Au moment où le débat sur la relance du nucléaire s’engage en France – et au moment où le projet de loi relatif à l’accélération des procédures liées à la construction de nouvelles installations nucléaires à proximité de sites nucléaires existants et au fonctionnement des installations existantes est en cours d’examen par le parlement1 –, il est fondamental que les Français conservent une confiance éclairée sur la sûreté de nos centrales nucléaires actuelles et à venir et donc qu’ils aient confiance dans un système de contrôle qui garantisse un haut niveau de sécurité de nos installations.

On peut donc s’étonner à ce titre d’une décision brutale, rapide et non concertée visant à regrouper l’Autorité de Sûreté Nucléaire (ASN) et l’Institut de Radioprotection et de Sûreté Nucléaire (IRSN).

Cela donne l’impression d’une « politique de gribouille ». Alors que le projet de loi a été déposé le 2 novembre 2022, qu’il a été débattu et voté par le Sénat le 24 janvier 2023, il a fallu attendre le 8 février pour que l’exécutif considère subitement nécessaire la fusion de l’ASN et l’IRSN et annonce en avoir pris la décision, sans que cela ne soit concerté avec les acteurs du secteur. Le gouvernement a ainsi déposé en catimini et fait adopter le 6 mars en commission à l’Assemblée Nationale un amendement à son propre texte pour rendre possible cette fusion… À nouveau, l’exécutif semble ne pas avoir de vision de long terme et improviser sur un dossier qui ne peut laisser de place aux brusqueries, à l’incertitude et à la confusion.

Le second risque est de donner à penser à nos concitoyens que le gouvernement est en train de réduire la transparence et l’accès aux informations dans ce secteur sensible. La méthode employée est déjà révélatrice du manque de concertation qui prévaut dans l’exécutif. De nombreux acteurs du secteur considèrent que nous perdons en pluralité et donc en crédibilité en réduisant nos outils à une seule structure pour la sûreté nucléaire ; ils s’émeuvent aujourd’hui d’une forme de passage en force, alors que la diversité d’approche leur paraît nécessaire pour éclairer les arbitrages politiques.

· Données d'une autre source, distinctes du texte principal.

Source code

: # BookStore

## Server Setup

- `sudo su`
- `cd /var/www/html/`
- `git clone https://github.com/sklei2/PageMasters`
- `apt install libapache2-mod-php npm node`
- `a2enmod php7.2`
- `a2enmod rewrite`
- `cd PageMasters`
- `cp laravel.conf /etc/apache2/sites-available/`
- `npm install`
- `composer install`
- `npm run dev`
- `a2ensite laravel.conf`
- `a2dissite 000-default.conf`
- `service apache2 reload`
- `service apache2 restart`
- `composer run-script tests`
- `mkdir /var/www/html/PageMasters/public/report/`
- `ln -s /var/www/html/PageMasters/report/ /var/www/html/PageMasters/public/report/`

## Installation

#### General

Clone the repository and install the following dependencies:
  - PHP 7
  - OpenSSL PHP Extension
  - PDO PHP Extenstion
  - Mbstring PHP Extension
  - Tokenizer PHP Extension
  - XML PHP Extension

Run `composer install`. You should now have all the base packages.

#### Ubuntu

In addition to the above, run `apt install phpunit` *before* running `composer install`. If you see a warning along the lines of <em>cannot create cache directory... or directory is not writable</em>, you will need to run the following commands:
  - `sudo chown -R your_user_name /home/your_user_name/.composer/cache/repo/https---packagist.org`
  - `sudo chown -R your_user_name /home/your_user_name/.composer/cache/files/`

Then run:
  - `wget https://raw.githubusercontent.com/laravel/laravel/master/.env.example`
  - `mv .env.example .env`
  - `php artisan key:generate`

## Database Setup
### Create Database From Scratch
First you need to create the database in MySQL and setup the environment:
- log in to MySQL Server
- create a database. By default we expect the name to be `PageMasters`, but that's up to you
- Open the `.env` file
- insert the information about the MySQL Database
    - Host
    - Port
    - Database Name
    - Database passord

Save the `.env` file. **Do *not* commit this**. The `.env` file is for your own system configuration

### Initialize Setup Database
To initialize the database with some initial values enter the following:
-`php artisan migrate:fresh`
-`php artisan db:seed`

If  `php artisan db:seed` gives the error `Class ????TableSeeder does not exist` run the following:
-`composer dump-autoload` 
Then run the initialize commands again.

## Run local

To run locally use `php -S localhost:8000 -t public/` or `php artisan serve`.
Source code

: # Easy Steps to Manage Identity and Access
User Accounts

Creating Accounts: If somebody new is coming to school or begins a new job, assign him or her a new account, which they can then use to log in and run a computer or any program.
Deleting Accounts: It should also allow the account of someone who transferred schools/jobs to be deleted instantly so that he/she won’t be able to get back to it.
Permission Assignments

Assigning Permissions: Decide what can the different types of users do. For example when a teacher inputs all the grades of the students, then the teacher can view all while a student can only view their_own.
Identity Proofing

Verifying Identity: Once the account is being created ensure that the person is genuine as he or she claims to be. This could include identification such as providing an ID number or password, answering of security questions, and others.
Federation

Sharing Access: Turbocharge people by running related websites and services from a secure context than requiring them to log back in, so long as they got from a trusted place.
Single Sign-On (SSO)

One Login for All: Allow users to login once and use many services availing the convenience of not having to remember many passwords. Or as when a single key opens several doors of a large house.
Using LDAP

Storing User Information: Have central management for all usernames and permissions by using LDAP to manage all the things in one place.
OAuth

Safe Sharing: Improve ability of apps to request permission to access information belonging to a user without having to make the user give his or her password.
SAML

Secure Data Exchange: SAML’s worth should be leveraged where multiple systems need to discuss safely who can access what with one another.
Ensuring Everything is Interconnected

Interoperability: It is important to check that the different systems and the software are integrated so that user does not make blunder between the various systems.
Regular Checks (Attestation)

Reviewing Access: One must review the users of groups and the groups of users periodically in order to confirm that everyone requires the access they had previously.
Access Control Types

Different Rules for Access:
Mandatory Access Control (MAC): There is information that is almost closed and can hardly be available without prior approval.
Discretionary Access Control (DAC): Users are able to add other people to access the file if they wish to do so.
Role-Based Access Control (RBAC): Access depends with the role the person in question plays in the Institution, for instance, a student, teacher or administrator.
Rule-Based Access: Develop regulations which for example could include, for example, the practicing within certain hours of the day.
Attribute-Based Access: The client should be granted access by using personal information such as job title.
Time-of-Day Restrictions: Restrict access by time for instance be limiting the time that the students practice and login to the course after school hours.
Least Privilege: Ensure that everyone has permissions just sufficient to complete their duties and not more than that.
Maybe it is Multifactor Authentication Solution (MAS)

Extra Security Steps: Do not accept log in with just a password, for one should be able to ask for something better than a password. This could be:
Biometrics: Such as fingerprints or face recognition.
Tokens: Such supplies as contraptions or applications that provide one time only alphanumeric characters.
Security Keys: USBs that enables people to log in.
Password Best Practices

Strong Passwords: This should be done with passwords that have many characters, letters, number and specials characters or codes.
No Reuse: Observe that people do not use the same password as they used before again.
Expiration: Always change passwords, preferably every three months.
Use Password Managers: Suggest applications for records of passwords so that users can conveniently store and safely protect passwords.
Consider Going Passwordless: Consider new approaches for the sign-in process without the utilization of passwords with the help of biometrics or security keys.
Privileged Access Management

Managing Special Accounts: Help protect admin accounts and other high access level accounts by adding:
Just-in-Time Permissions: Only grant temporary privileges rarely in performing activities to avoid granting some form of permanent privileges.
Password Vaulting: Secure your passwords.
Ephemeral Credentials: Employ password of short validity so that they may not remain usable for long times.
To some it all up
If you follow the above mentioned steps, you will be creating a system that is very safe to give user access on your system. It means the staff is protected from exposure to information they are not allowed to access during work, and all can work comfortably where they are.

Les deux structures ont par ailleurs des statuts différents : l’ASN est une autorité administrative indépendante ; l’IRSN est un EPIC placée sous la tutelle directe du gouvernement. Or en regroupant toutes les missions dans une seule et unique autorité indépendante, on prive le parlement – donc nos concitoyens – de ses capacités de contrôle et d’information, puisque l’IRSN, qui peut aujourd’hui faire l’objet d’un contrôle parlementaire de l’action du gouvernement et sur l’évaluation des politiques publiques, disparaîtrait. Or le contrôle parlementaire est indispensable sur un sujet aussi sensible : il contribue à éclairer nos concitoyens sur les politiques publiques de développement du nucléaire civil, ce qui est indispensable pour garantir la confiance.

La Gauche Républicaine et Socialiste demande donc au gouvernement d’abandonner la précipitation comme modalité d’action, en retirant du débat parlementaire son amendement au projet de loi nucléaire pour avaliser la fusion entre l’ASN et l’IRSN. S’il existe des des raisons techniques et structurelles plaidant pour un regroupement entre ces deux structures, le gouvernement doit relancer une large concertation. Le travail de l’office parlementaire des choix scientifiques et technologiques (OPECST), qui a d’ailleurs rendu un avis balancé sur cette fusion2 (ci-dessous), pourrait servir de base à cet effet.Dans tous les cas, il faut tout à la fois satisfaire des objectifs d’efficacité mais aussi de transparence et de contrôle parlementaire, nécessaires à la confiance.